Differentiation

$f\left(x\right) = x^5 \text{sgn} \; x$, where $\text{sgn} \; x = \begin{cases} \dfrac{\left|x\right|}{x}, & x \neq 0 \\ 0, & x = 0 \end{cases}$ $\;\;$ ($\text{sgn} \; x$ is the signum function) Examine the continuity and differentiability of $f\left(x\right)$ at $x=0$.

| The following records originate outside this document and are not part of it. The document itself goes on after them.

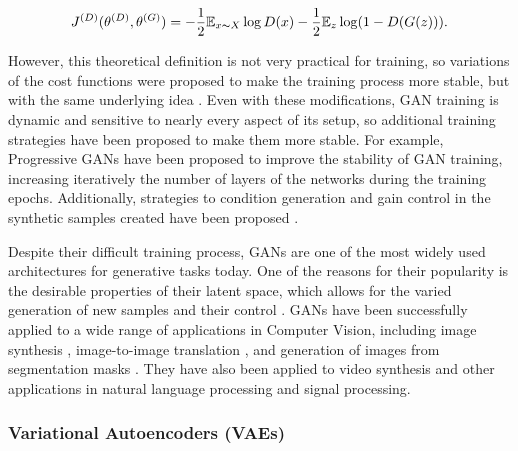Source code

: \begin{equation}
J^{(D)}(\theta^{(D)}, \theta^{(G)}) = - \frac{1}{2} \mathbb{E}_{x \thicksim X } \log D(x) - \frac{1}{2} \mathbb{E}_{z} \log (1 - D(G(z))).
\end{equation}

However, this theoretical definition is not very practical for training, so variations of the cost functions were proposed to make the training process more stable, but with the same underlying idea \cite{journals/corr/abs-1711-10337}. Even with these modifications, GAN training is dynamic and sensitive to nearly every aspect of its setup, so additional training strategies have been proposed to make them more stable. For example, Progressive GANs \cite{karras2018progressive} have been proposed to improve the stability of GAN training, increasing iteratively the number of layers of the networks during the training epochs. Additionally, strategies to condition generation and gain control in the synthetic samples created have been proposed \cite{radford2015unsupervised, NIPS2016_8a3363ab, conf/nips/ChenCDHSSA16}.


Despite their difficult training process, GANs are one of the most widely used architectures for generative tasks today. One of the reasons for their popularity is the desirable properties of their latent space, which allows for the varied generation of new samples and their control \cite{shen2020interpreting, radford2015unsupervised}. GANs have been successfully applied to a wide range of applications in Computer Vision, including image synthesis \cite{NIPS2016_8a3363ab}, image-to-image translation \cite{Isola2017}, and generation of images from segmentation masks \cite{Wang2018, Park2019}. They have also been applied to video synthesis \cite{wang2018-video} and other applications in natural language processing and signal processing.


\subsubsection{Variational Autoencoders (VAEs)}



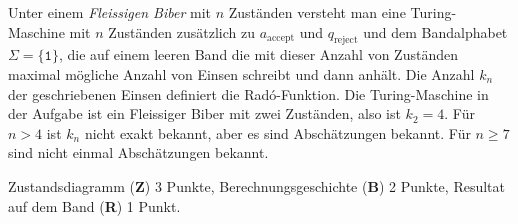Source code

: \begin{diskussion}
Unter einem {\em Fleissigen Biber} mit $n$ Zuständen versteht
man eine Turing-Maschine mit $n$ Zuständen zusätzlich zu $a_{\text{accept}}$
und $q_{\text{reject}}$ und dem Bandalphabet $\Sigma=\{\texttt{1}\}$,
die auf einem leeren Band die mit dieser Anzahl von Zuständen maximal
mögliche Anzahl von Einsen schreibt und dann anhält.
Die Anzahl $k_n$ der geschriebenen Einsen definiert die Rad\'o-Funktion.
Die Turing-Maschine in der Aufgabe ist ein Fleissiger Biber mit zwei Zuständen,
also ist $k_2=4$.
Für $n>4$ ist $k_n$ nicht exakt bekannt, aber es sind Abschätzungen bekannt.
Für $n\ge 7$ sind nicht einmal Abschätzungen bekannt.
\end{diskussion}

\begin{bewertung}
Zustandsdiagramm ({\bf Z}) 3 Punkte,
Berechnungsgeschichte ({\bf B}) 2 Punkte,
Resultat auf dem Band ({\bf R}) 1 Punkt.
\end{bewertung}

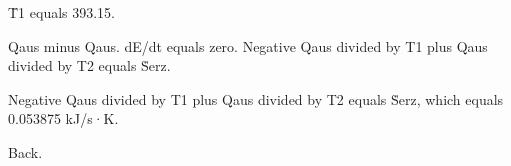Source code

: T̄1 equals 393.15.  

Qaus minus Qaus.  
dE/dt equals zero.  
Negative Qaus divided by T1 plus Qaus divided by T2 equals Ṡerz.  

Negative Qaus divided by T1 plus Qaus divided by T2 equals Ṡerz, which equals 0.053875 kJ/s·K.  

Back.
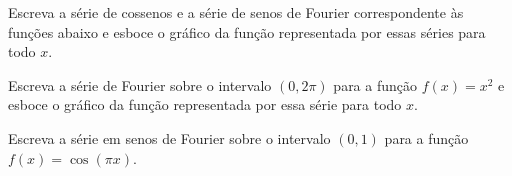 \documentclass[a4paper,12pt, leqno, answers]{exam}
\begin{document}
\begin{questions}
    \question Escreva a s\'{e}rie de cossenos e a s\'{e}rie de senos de Fourier correspondente \`{a}s fun\c{c}\~{o}es abaixo e esboce o gr\'{a}fico da fun\c{c}\~{a}o representada por essas s\'{e}ries para todo $x$.

    \question Escreva a s\'{e}rie de Fourier sobre o intervalo $(0, 2\pi)$ para a fun\c{c}\~{a}o $f(x) = x^2$ e esboce o gr\'{a}fico da fun\c{c}\~{a}o representada por essa s\'{e}rie para todo $x$.
    \begin{solution}
    \end{solution}

    \question Escreva a s\'{e}rie em senos de Fourier sobre o intervalo $(0, 1)$ para a fun\c{c}\~{a}o $f(x) = \cos(\pi x)$.
    \begin{solution}
    \end{solution}


\end{questions}
\end{document}
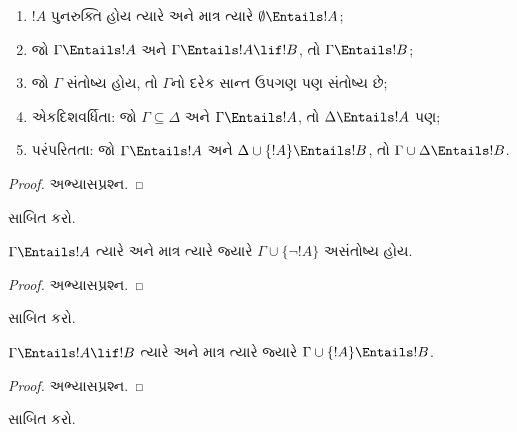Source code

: \begin{prop}
\begin{enumerate}
\item $!A$ પુનરુક્તિ હોય ત્યારે અને માત્ર ત્યારે
  $\emptyset \Entails !A$;
\item જો $\Gamma \Entails !A$ અને $\Gamma \Entails !A \lif !B$, તો
  $\Gamma \Entails !B$;
\item જો $\Gamma$ સંતોષ્ય હોય, તો $\Gamma$નો દરેક સાન્ત ઉપગણ પણ
  સંતોષ્ય છે;
\item {} એકદિશવર્ધિતા: જો
  $\Gamma \subseteq \Delta$ અને $\Gamma \Entails !A$, તો
  $\Delta \Entails !A$ પણ;
\item {} પરંપરિતતા: જો $\Gamma \Entails !A$ અને
  $\Delta \cup \{ !A\} \Entails !B$, તો $\Gamma \cup \Delta \Entails
  !B$.
\end{enumerate}
\end{prop}

\begin{proof}
અભ્યાસપ્રશ્ન.
\end{proof}

\begin{prob}
 સાબિત કરો.
\end{prob}

\begin{prop}
  $\Gamma \Entails !A$ ત્યારે અને માત્ર ત્યારે જ્યારે
  $\Gamma \cup \{\lnot !A\}$ અસંતોષ્ય હોય.
\end{prop}

\begin{proof}
અભ્યાસપ્રશ્ન.
\end{proof}

\begin{prob}
 સાબિત કરો.
\end{prob}

\begin{thm}[અર્થાનુસારી નિગમન પ્રમેય]
   $\Gamma \Entails !A \lif !B$ ત્યારે અને માત્ર
  ત્યારે જ્યારે $\Gamma \cup \{!A\} \Entails !B$.
\end{thm}

\begin{proof}
અભ્યાસપ્રશ્ન.
\end{proof}

\begin{prob}
 સાબિત કરો.
\end{prob}
\endgroup


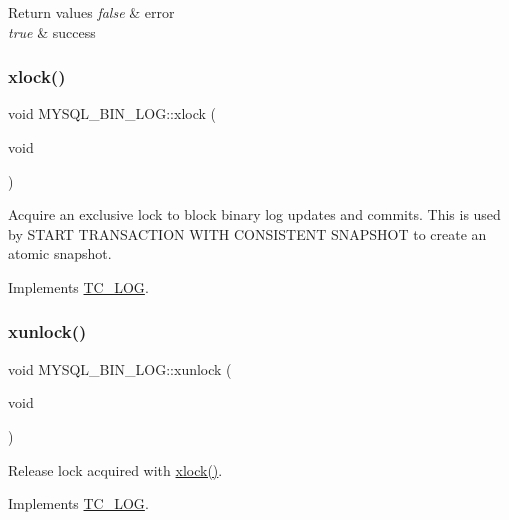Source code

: \begin{DoxyRetVals}{Return values}
{\em false} & error \\
\hline
{\em true} & success \\
\hline
\end{DoxyRetVals}
\mbox{\label{group__Binary__Log_ga5ebea3ac42b19b6e1c86ca33c3cb28e7}} 
\subsubsection{\texorpdfstring{xlock()}{xlock()}}
{\footnotesize\ttfamily void M\+Y\+S\+Q\+L\+\_\+\+B\+I\+N\+\_\+\+L\+O\+G\+::xlock (\begin{DoxyParamCaption}\item[{void}]{ }\end{DoxyParamCaption})\hspace{0.3cm}{\ttfamily [virtual]}}

Acquire an exclusive lock to block binary log updates and commits. This is used by S\+T\+A\+RT T\+R\+A\+N\+S\+A\+C\+T\+I\+ON W\+I\+TH C\+O\+N\+S\+I\+S\+T\+E\+NT S\+N\+A\+P\+S\+H\+OT to create an atomic snapshot. 

Implements \mbox{\hyperlink{classTC__LOG_aac75dc061e9aae27449e675b23c27ae3}{T\+C\+\_\+\+L\+OG}}.

\mbox{\label{group__Binary__Log_gaee260f3856d7b1e557b91b7ecdc0b01c}} 
\subsubsection{\texorpdfstring{xunlock()}{xunlock()}}
{\footnotesize\ttfamily void M\+Y\+S\+Q\+L\+\_\+\+B\+I\+N\+\_\+\+L\+O\+G\+::xunlock (\begin{DoxyParamCaption}\item[{void}]{ }\end{DoxyParamCaption})\hspace{0.3cm}{\ttfamily [virtual]}}

Release lock acquired with \mbox{\hyperlink{group__Binary__Log_ga5ebea3ac42b19b6e1c86ca33c3cb28e7}{xlock()}}. 

Implements \mbox{\hyperlink{classTC__LOG_a60ee380273adc9e23c56ff114cd2636a}{T\+C\+\_\+\+L\+OG}}.



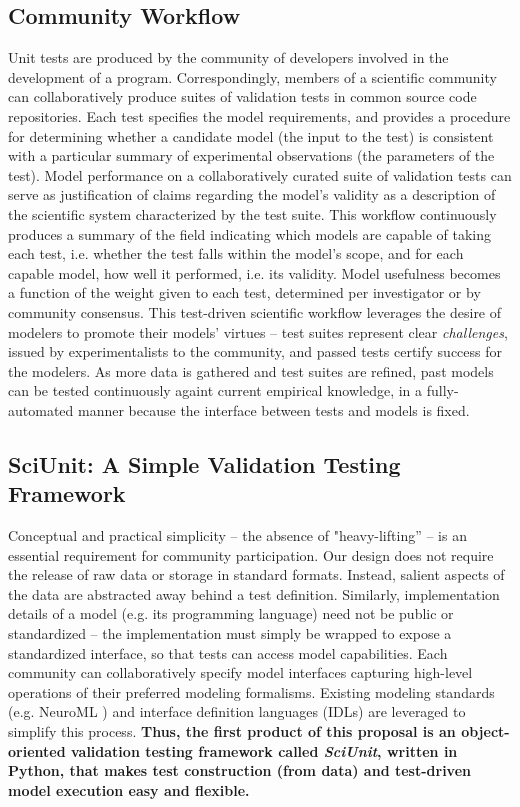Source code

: \documentclass[11pt,letterpaper]{article}
\begin{document}
\subsection{Community Workflow}
Unit tests are produced by the community of developers involved in the development of a program. Correspondingly, members of a scientific community can collaboratively produce suites of validation tests in common source code repositories. Each test specifies the model requirements, and provides a procedure for determining whether a candidate model (the input to the test) is consistent with a particular summary of experimental observations (the parameters of the test). Model performance on a collaboratively curated suite of validation tests can serve as justification of claims regarding the model's validity as a description of the scientific system characterized by the test suite. This workflow continuously produces a summary of the field indicating which models are capable of taking each test, i.e. whether the test falls within the model's scope, and for each capable model, how well it performed, i.e. its validity.  Model usefulness becomes a function of the weight given to each test, determined per investigator or by community consensus. This test-driven scientific workflow leverages the desire of modelers to promote their models' virtues -- test suites represent clear \emph{challenges}, issued by experimentalists to the community, and passed tests certify success for the modelers. As more data is gathered and test suites are refined, past models can be tested continuously againt current empirical knowledge, in a fully-automated manner because the interface between tests and models is fixed.  

\subsection{SciUnit: A Simple Validation Testing Framework}
Conceptual and practical simplicity -- the absence of "heavy-lifting'' -- is an essential requirement for community participation. Our design does not require the release of raw data or storage in standard formats. Instead, salient aspects of the data are abstracted away behind a test definition. Similarly, implementation details of a model (e.g. its programming language) need not be public or standardized -- the implementation must simply be wrapped to expose a standardized interface, so that tests can access model capabilities. Each community can collaboratively specify model interfaces capturing high-level operations of their preferred modeling formalisms. Existing modeling standards (e.g. NeuroML \cite{neuroml_url,gleeson_neuroml:_2010}) and interface definition languages (IDLs) \cite{bachmann2008} are leveraged to simplify this process. \textbf{Thus, the first product of this proposal is an object-oriented validation testing framework called \textit{SciUnit}, written in Python, that makes test construction (from data) and test-driven model execution easy and flexible.} 
\end{document}
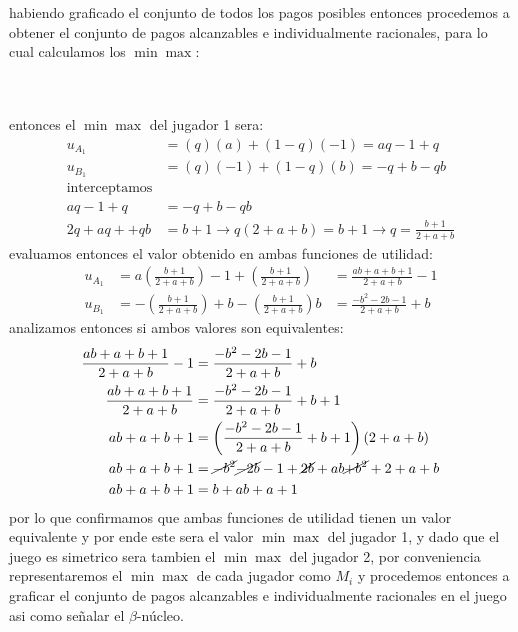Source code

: \documentclass[11pt]{article}
\begin{document}
\begin{example}
\begin{flushleft}
\begin{minipage}{0.5\textwidth}
    \end{minipage}
    \begin{minipage}{0.4\textwidth}
            habiendo graficado el conjunto de todos los pagos posibles entonces procedemos a obtener el conjunto de pagos alcanzables e individualmente racionales, para lo cual calculamos los $\min\max$:
    \end{minipage}

    ~\\~\\entonces el $\min\max$ del jugador 1 sera:
    \begin{align*}
        u_{A_1}&=(q)(a)+(1-q)(-1) = aq-1+q\\
        u_{B_1}&=(q)(-1)+(1-q)(b) = -q+b-qb\\
        \text{interceptamos}\\
        aq-1+q&=-q+b-qb\\
        2q+aq++qb&=b+1\to q(2+a+b)=b+1 \to q = \frac{b+1}{2+a+b}
    \end{align*}
    evaluamos entonces el valor obtenido en ambas funciones de utilidad:
    \begin{align*}
        u_{A_1}&= a\left(\frac{b+1}{2+a+b}\right)-1+\left(\frac{b+1}{2+a+b}\right)&=\frac{ab+a+b+1}{2+a+b}-1\\
        u_{B_1}&= -\left(\frac{b+1}{2+a+b}\right)+b-\left(\frac{b+1}{2+a+b}\right)b&=\frac{-b^{2}-2b-1}{2+a+b}+b
    \end{align*}
    analizamos entonces si ambos valores son equivalentes:
    \begin{align*}
        \frac{ab+a+b+1}{2+a+b}-1&=\frac{-b^{2}-2b-1}{2+a+b}+b\\
        \frac{ab+a+b+1}{2+a+b}&=\frac{-b^{2}-2b-1}{2+a+b}+b+1\\
        ab+a+b+1&=\left(\frac{-b^{2}-2b-1}{2+a+b}+b+1\right)(2+a+b)\\
        ab+a+b+1&=\cancel{-b^{2}}\cancel{-2b}-1+\cancel{2b}+ab\cancel{+b^{2}}+2+a+b\\
        ab+a+b+1&=b+ab+a+1
    \end{align*}
    por lo que confirmamos que ambas funciones de utilidad tienen un valor equivalente y por ende este sera el valor $\min\max$ del jugador 1, y dado que el juego es simetrico sera tambien el $\min\max$ del jugador 2, por conveniencia representaremos el $\min\max$ de cada jugador como $M_i$ y procedemos entonces a graficar el conjunto de pagos alcanzables e individualmente racionales en el juego asi como señalar el $\beta$-núcleo.


\end{flushleft}
\end{example}
\end{document}
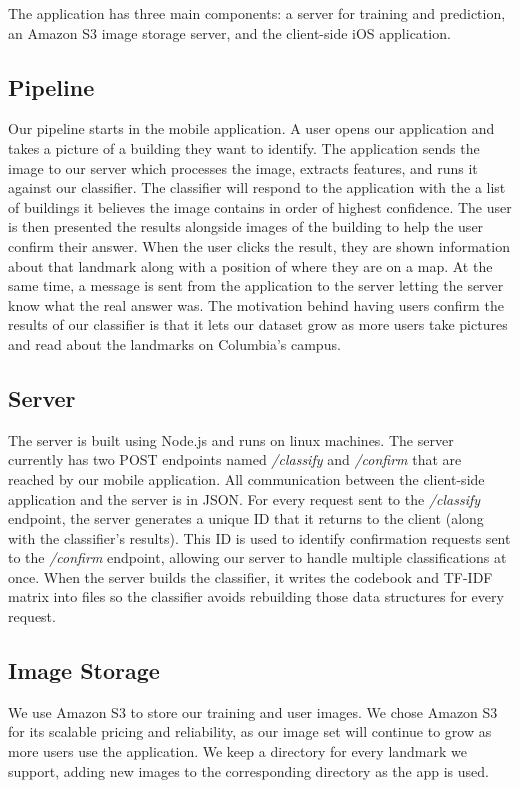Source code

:The application has three main components: a server for training and prediction, an Amazon S3 image storage server, and the client-side iOS application. 

\subsection{Pipeline}
Our pipeline starts in the mobile application. A user opens our application and takes a picture of a building they want to identify. The application sends the image to our server which processes the image, extracts features, and runs it against our classifier. The classifier will respond to the application with the a list of buildings it believes the image contains in order of highest confidence. The user is then presented the results alongside images of the building to help the user confirm their answer. When the user clicks the result, they are shown information about that landmark along with a position of where they are on a map. At the same time, a message is sent from the application to the server letting the server know what the real answer was. The motivation behind having users confirm the results of our classifier is that it lets our dataset grow as more users take pictures and read about the landmarks on Columbia's campus.

\subsection{Server}
The server is built using Node.js and runs on linux machines. The server currently has two POST endpoints named \textit{/classify} and \textit{/confirm} that are reached by our mobile application. All communication between the client-side application and the server is in JSON. For every request sent to the \textit{/classify} endpoint, the server generates a unique ID that it returns to the client (along with the classifier's results). This ID is used to identify confirmation requests sent to the \textit{/confirm} endpoint, allowing our server to handle multiple classifications at once. When the server builds the classifier, it writes the codebook and TF-IDF matrix into files so the classifier avoids rebuilding those data structures for every request.

\subsection{Image Storage}
We use Amazon S3 to store our training and user images. We chose Amazon S3 for its scalable pricing and reliability, as our image set will continue to grow as more users use the application. We keep a directory for every landmark we support, adding new images to the corresponding directory as the app is used. 

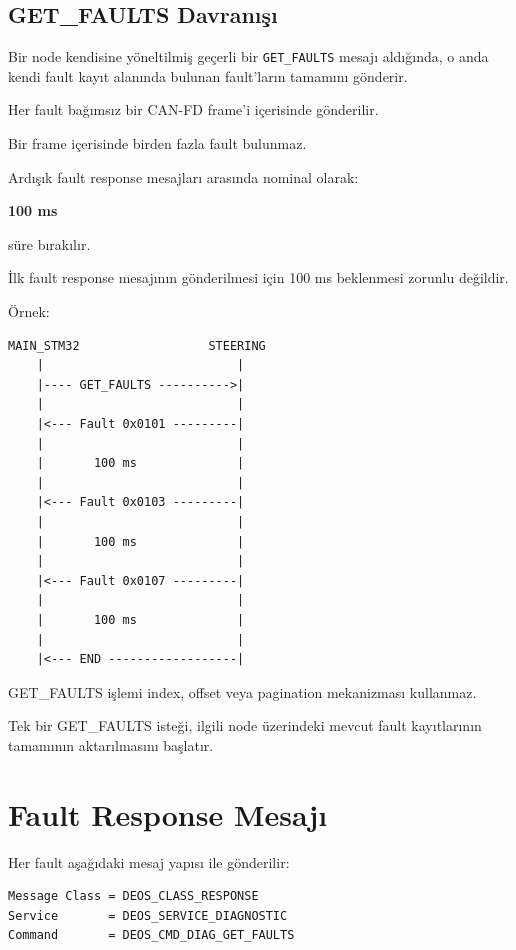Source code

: \documentclass[a4paper,11pt]{article}
\begin{document}
\subsection{GET\_FAULTS Davranışı}

Bir node kendisine yöneltilmiş geçerli bir
\texttt{GET\_FAULTS} mesajı aldığında, o anda kendi fault kayıt
alanında bulunan fault'ların tamamını gönderir.

Her fault bağımsız bir CAN-FD frame'i içerisinde gönderilir.

Bir frame içerisinde birden fazla fault bulunmaz.

Ardışık fault response mesajları arasında nominal olarak:

\begin{center}
\textbf{100 ms}
\end{center}

süre bırakılır.

İlk fault response mesajının gönderilmesi için 100 ms beklenmesi
zorunlu değildir.

Örnek:

\begin{lstlisting}
MAIN_STM32                  STEERING
    |                           |
    |---- GET_FAULTS ---------->|
    |                           |
    |<--- Fault 0x0101 ---------|
    |                           |
    |       100 ms              |
    |                           |
    |<--- Fault 0x0103 ---------|
    |                           |
    |       100 ms              |
    |                           |
    |<--- Fault 0x0107 ---------|
    |                           |
    |       100 ms              |
    |                           |
    |<--- END ------------------|
\end{lstlisting}

GET\_FAULTS işlemi index, offset veya pagination mekanizması kullanmaz.

Tek bir GET\_FAULTS isteği, ilgili node üzerindeki mevcut fault
kayıtlarının tamamının aktarılmasını başlatır.

\section{Fault Response Mesajı}

Her fault aşağıdaki mesaj yapısı ile gönderilir:

\begin{lstlisting}
Message Class = DEOS_CLASS_RESPONSE
Service       = DEOS_SERVICE_DIAGNOSTIC
Command       = DEOS_CMD_DIAG_GET_FAULTS
\end{lstlisting}
\end{document}
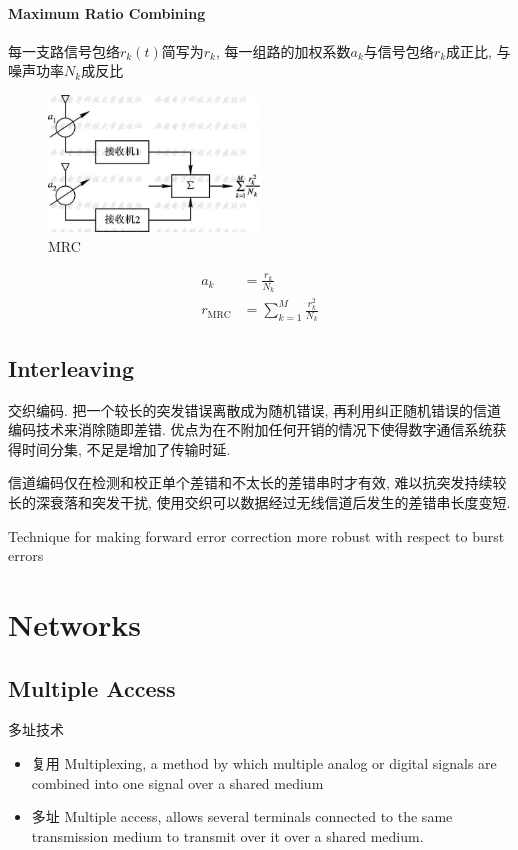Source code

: \documentclass[a4paper]{report}
\begin{document}
\subsubsection{Maximum Ratio Combining}
每一支路信号包络$r_k(t)$简写为$r_k$, 每一组路的加权系数$a_k$与信号包络$r_k$成正比, 与噪声功率$N_k$成反比
\begin{figure}[H]
\centering
\includegraphics[width=0.5\textwidth]{mrc.jpg}
\caption{MRC}
\end{figure}

\begin{align*}
	a_k &= \frac{r_k}{N_k} \\
	r_{\text{MRC}}&=\sum_{k=1}^M \frac{r_k^2}{N_k}
\end{align*}

\section{Interleaving}
交织编码. 把一个较长的突发错误离散成为随机错误, 再利用纠正随机错误的信道编码技术来消除随即差错. 优点为在不附加任何开销的情况下使得数字通信系统获得时间分集, 不足是增加了传输时延. 

信道编码仅在检测和校正单个差错和不太长的差错串时才有效, 难以抗突发持续较长的深衰落和突发干扰, 使用交织可以数据经过无线信道后发生的差错串长度变短. 

Technique for making forward error correction more robust with respect to burst errors

\chapter{Networks}
\section{Multiple Access}
多址技术
\begin{itemize}
	\item 复用 Multiplexing, a method by which multiple analog or digital signals are combined into one signal over a shared medium
	\item 多址 Multiple access, allows several terminals connected to the same transmission medium to transmit over it over a shared medium.
\end{itemize}
\end{document}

$\begin{aligned} \left|x\right| = \begin{cases} x, & x > 0 \\ -x, & x < 0 \end{cases} \end{aligned}$

$\begin{aligned} \therefore \; \text{sgn} \; x = \begin{cases} \dfrac{x}{x}=1, & x > 0 \\ & \\ -\dfrac{x}{x}=-1, & x < 0 \\ & \\ 0, & x=0 \end{cases} \end{aligned}$

$\begin{aligned} \therefore \; f\left(x\right) = x^5 \text{sgn} \; x = \begin{cases} x^5, & x > 0 \\ -x^5, & x < 0 \\ 0, & x=0 \end{cases} \end{aligned}$

$\begin{aligned} \text{Left Hand Derivative } \left(\text{at }x=0\right) = Lf'\left(0\right) & = \lim\limits_{h \to 0} \; \dfrac{f\left(0-h\right)-f\left(0\right)}{-h} \\ & = \lim\limits_{h \to 0} \; \dfrac{-\left(-h\right)^5 - 0}{-h} \\ & = \lim\limits_{h \to 0} \; \left(-h^4\right) = 0 \end{aligned}$

$\begin{aligned} \text{Right Hand Derivative } \left(\text{at }x=0\right) = Rf'\left(0\right) & = \lim\limits_{h \to 0} \; \dfrac{f\left(0+h\right)-f\left(0\right)}{h} \\ & = \lim\limits_{h \to 0} \; \dfrac{h^5 - 0}{h} \\ & = \lim\limits_{h \to 0} \; \left(h^4\right) = 0 \end{aligned}$

$\therefore$ $\;$ $Lf'\left(0\right) = Rf'\left(0\right) = 0$

$\implies$ $f\left(x\right)$ is differentiable at $x=0$

$\because$ $\;$ $f\left(x\right)$ is differentiable at $x=0$, $f\left(x\right)$ is also continuous at $x=0$.